Innovation competition presents top 10 finalists at UCCS
Published: Monday, April 16, 2012
Updated: Monday, April 16, 2012 01:04
This country depends on technology. America’s engineers and scientists, therefore, are some of the most skilled people on the planet. Our modern way of life would collapse without constant innovation from labs and universities across the country.
The National Homeland Defense Foundation (NHDF) works to funnel this innovation where it can benefit the most. The foundation holds the National Security Innovation Competition (NSIC) each year to connect students to the people who can make their ideas come to life.
On April 27, UCCS will host the NSIC. The top 10 finalist institutions will give their presentations in Berger Hall.
Mark Volcheff, the executive director of NHDF said, “We move it around from year to year. Last year it was at the Air Force Academy.”
The competition began with students submitting their entries in the form of “white papers” – five-page summaries of the students’ ideas for innovation. Then, according to Volcheff, “We have a number of technical experts that evaluate each of the white papers. We narrow that down to the top 10.”
The top 10 finalists are then brought before a panel of judges to give an oral presentation. The panel consists of seven judges from a variety of fields. The exact composition of judges changes from year to year.
This year, the judges are from the Department of Homeland Security, the Defense Advanced Research Projects Agency Combating Terrorism Technical Support Office, “Popular Science” magazine, Boeing Phantom Works, Paladin Capital Group (a venture capital company) and Dorsey & Whitney (a patent attorney).

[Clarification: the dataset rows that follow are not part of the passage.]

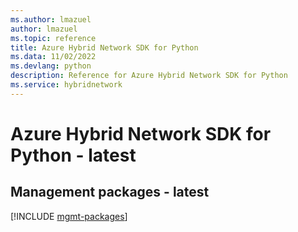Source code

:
 ```yaml
---
ms.author: lmazuel
author: lmazuel
ms.topic: reference
title: Azure Hybrid Network SDK for Python
ms.data: 11/02/2022
ms.devlang: python
description: Reference for Azure Hybrid Network SDK for Python
ms.service: hybridnetwork
---
```

# Azure Hybrid Network SDK for Python - latest

## Management packages - latest
[!INCLUDE [mgmt-packages](hybrid-network-mgmt-index.md)]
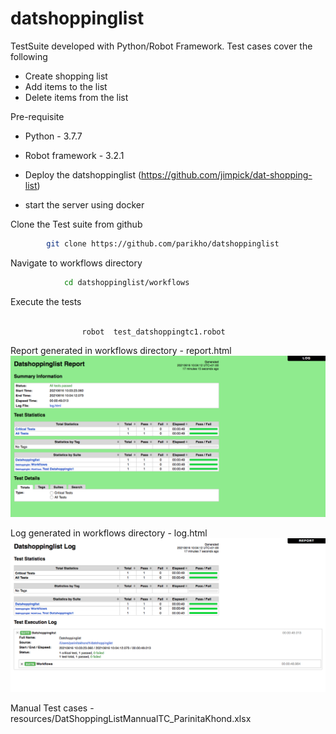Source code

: # datshoppinglist 
 
 TestSuite developed with Python/Robot Framework. 
 Test cases cover the following
   - Create shopping list
   - Add items to the list
   - Delete items from the list

 Pre-requisite 
 
 - Python - 3.7.7
 
 - Robot framework - 3.2.1 
 
 - Deploy the datshoppinglist (https://github.com/jimpick/dat-shopping-list)

-   start the server using docker
 
  
Clone the Test suite from github

```sh  
  		git clone https://github.com/parikho/datshoppinglist
```

Navigate to workflows directory
  
```sh
		 	cd datshoppinglist/workflows
 ```

Execute the tests

```sh
  
				robot  test_datshoppingtc1.robot
```
   
 
 
Report generated in workflows directory - report.html
![alt text](https://github.com/parikho/datshoppinglist/blob/main/Report.png)

Log generated in workflows directory - log.html
![alt text](https://github.com/parikho/datshoppinglist/blob/main/Log.png)


Manual Test cases - resources/DatShoppingListMannualTC_ParinitaKhond.xlsx

 




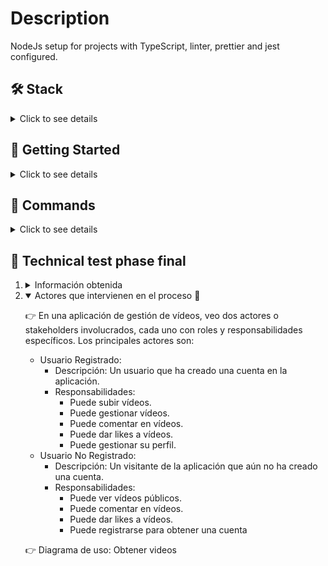 # Description
NodeJs setup for projects with TypeScript, linter, prettier and jest configured.

## 🛠️ Stack

<details>
  <summary>Click to see details</summary>

- [**NodeJs**](https://nodejs.org/) - As an asynchronous event-driven JavaScript runtime.
- [**Typescript**](https://www.typescriptlang.org/) - JavaScript with syntax for types.
- [**Jest**](https://jestjs.io/) - Jest is a delightful JavaScript Testing Framework.
- [**Express**](https://expressjs.com/) - Fast, unopinionated, minimalist web framework for Node.js.

</details>

## 🚀 Getting Started

<details>
  <summary>Click to see details</summary>
<br>

1. Clone this repository.

```bash
git clone git@github.com:Luchooo/technical-test-backend-phase-2.git
```

2. Install the dependencies:

```bash
npm install
```

3. Run tests:

```bash
npm run test
```

4. Run the development server:

```bash
npm run dev

```

4. Open [**http://localhost:3000**](http://localhost:3000/) with your browser to see the result 🚀
</details>



## 🧞 Commands
<details>
  <summary>Click to see details</summary>
<br>

|     | Command          | Action                                        |
| :-- | :--------------- | :-------------------------------------------- |
| ⚙️  | `dev`            | Starts local dev server at `localhost:3000`.  |
| ⚙️  | `build`          | Build your production site to `./build/`.     |
| ⚙️  | `start`          | Start production server                       |
| ⚙️  | `fm`             | Format all supported files.                   |
| ⚙️  | `lint`           | Lint all JS/TS files in the src directory.    |
| ⚙️  | `typecheck`      | Check types of files.                         |
| ⚙️  | `test`           | Run test.                                     |
                   
</details>


## 🧠 Technical test phase final

<ol>
  <li>
    <details>
      <summary>Información obtenida</summary>

  - Sólo los usuarios registrados pueden subir vídeos.
  - Cualquier usuario puede comentar o dar like sobre un vídeo.
  - Si el video es público cualquier usuario podra verlo, si el  video es privado solo los usuarios registrados pueden verlo
  - Atributos de video
    - ID
    - Title
    - Description
    - Url
    - Fecha de creación
    - Visibilidad (Público|Privado).
  - Atributos comentario
    - ID
    - Description
    - Fecha de creación
  - Usuario registrado (***Stakeholder***)
    - ID
    - Name
    - Email
    - Password  
    - Avatar
  - Usuario no registrado (***Stakeholder***)
    </details>
  </li>

  <li>
    <details open>
      <summary>Actores que intervienen en el proceso 🧍</summary>

  👉 En una aplicación de gestión de vídeos, veo dos actores o stakeholders involucrados, cada uno con roles y responsabilidades específicos. Los principales actores son:

  - Usuario Registrado:
    - Descripción: Un usuario que ha creado una cuenta en la aplicación.
    - Responsabilidades:
      - Puede subir vídeos.
      - Puede gestionar vídeos.
      - Puede comentar en vídeos.
      - Puede dar likes a vídeos.
      - Puede gestionar su perfil.
  - Usuario No Registrado:
    - Descripción: Un visitante de la aplicación que aún no ha creado una cuenta.
    - Responsabilidades:
      - Puede ver vídeos públicos.
      - Puede comentar en vídeos.
      - Puede dar likes a vídeos.
      - Puede registrarse para obtener una cuenta

  👉 Diagrama de uso: Obtener videos
    </details>
  </li>
<ol>
                   
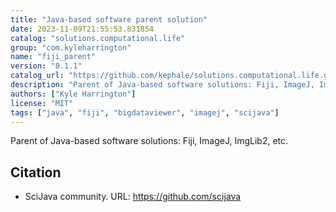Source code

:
 ```yaml
---
title: "Java-based software parent solution"
date: 2023-11-09T21:55:53.831854
catalog: "solutions.computational.life"
group: "com.kyleharrington"
name: "fiji_parent"
version: "0.1.1"
catalog_url: "https://github.com/kephale/solutions.computational.life.git"
description: "Parent of Java-based software solutions: Fiji, ImageJ, ImgLib2, etc."
authors: ["Kyle Harrington"]
license: "MIT"
tags: ["java", "fiji", "bigdataviewer", "imagej", "scijava"]
---
```


Parent of Java-based software solutions: Fiji, ImageJ, ImgLib2, etc.

## Citation

- SciJava community.
  URL: https://github.com/scijava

The idea behind having all of these groups is to have the people available who can fund new ideas and eventual customers of the same innovations both represented.
Volcheff said, “It’s one-stop shopping for innovation.”

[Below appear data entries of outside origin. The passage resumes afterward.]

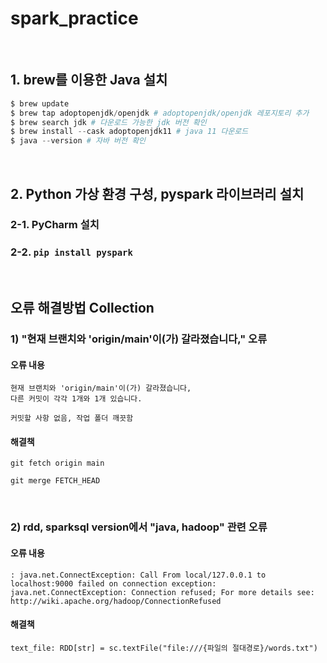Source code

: # spark_practice
<br/>

## 1. brew를 이용한 Java 설치

```python
$ brew update
$ brew tap adoptopenjdk/openjdk # adoptopenjdk/openjdk 레포지토리 추가
$ brew search jdk # 다운로드 가능한 jdk 버전 확인
$ brew install --cask adoptopenjdk11 # java 11 다운로드
$ java --version # 자바 버전 확인
```
<br/>

## 2. Python 가상 환경 구성, pyspark 라이브러리 설치
### 2-1. PyCharm 설치
### 2-2. `pip install pyspark`
<br/>

## 오류 해결방법 Collection
### 1) "현재 브랜치와 'origin/main'이(가) 갈라졌습니다," 오류
#### 오류 내용
```현재 브랜치 main
현재 브랜치와 'origin/main'이(가) 갈라졌습니다,
다른 커밋이 각각 1개와 1개 있습니다.

커밋할 사항 없음, 작업 폴더 깨끗함
```
#### 해결책
```git fetch origin main``` 

```git merge FETCH_HEAD```

<br/>

### 2) rdd, sparksql version에서 "java, hadoop" 관련 오류
#### 오류 내용

```
: java.net.ConnectException: Call From local/127.0.0.1 to localhost:9000 failed on connection exception: java.net.ConnectException: Connection refused; For more details see:  http://wiki.apache.org/hadoop/ConnectionRefused
```

#### 해결책

```# load data
text_file: RDD[str] = sc.textFile("file:///{파일의 절대경로}/words.txt")
``` 
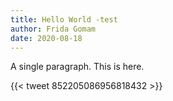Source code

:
 ```yaml
---
title: Hello World -test
author: Frida Gomam
date: 2020-08-18
---
```


A single paragraph. This is here. 

{{< tweet 852205086956818432 >}}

Many of the ideas seem like science fiction. Last year, students at the University of Ottawa created what they called a “blast mitigation device for wood structures.”
According to Volcheff, the clamps that the student created allowed a wooden wall to withstand a 25-pound TNT blast from 25 meters away. The exact same explosion completely blew apart an equivalent wall without the clamps.
Giving the presentations has been a boon for many past finalists. Quite often, students who are presenting their ideas are offered jobs on the spot by industry professionals – both judges and audience members.
Volcheff said, “Every year that we’ve had the competition, one of the top 10 universities has gone on to form a business.” He added, “It meets a lot of different people’s needs and desires.”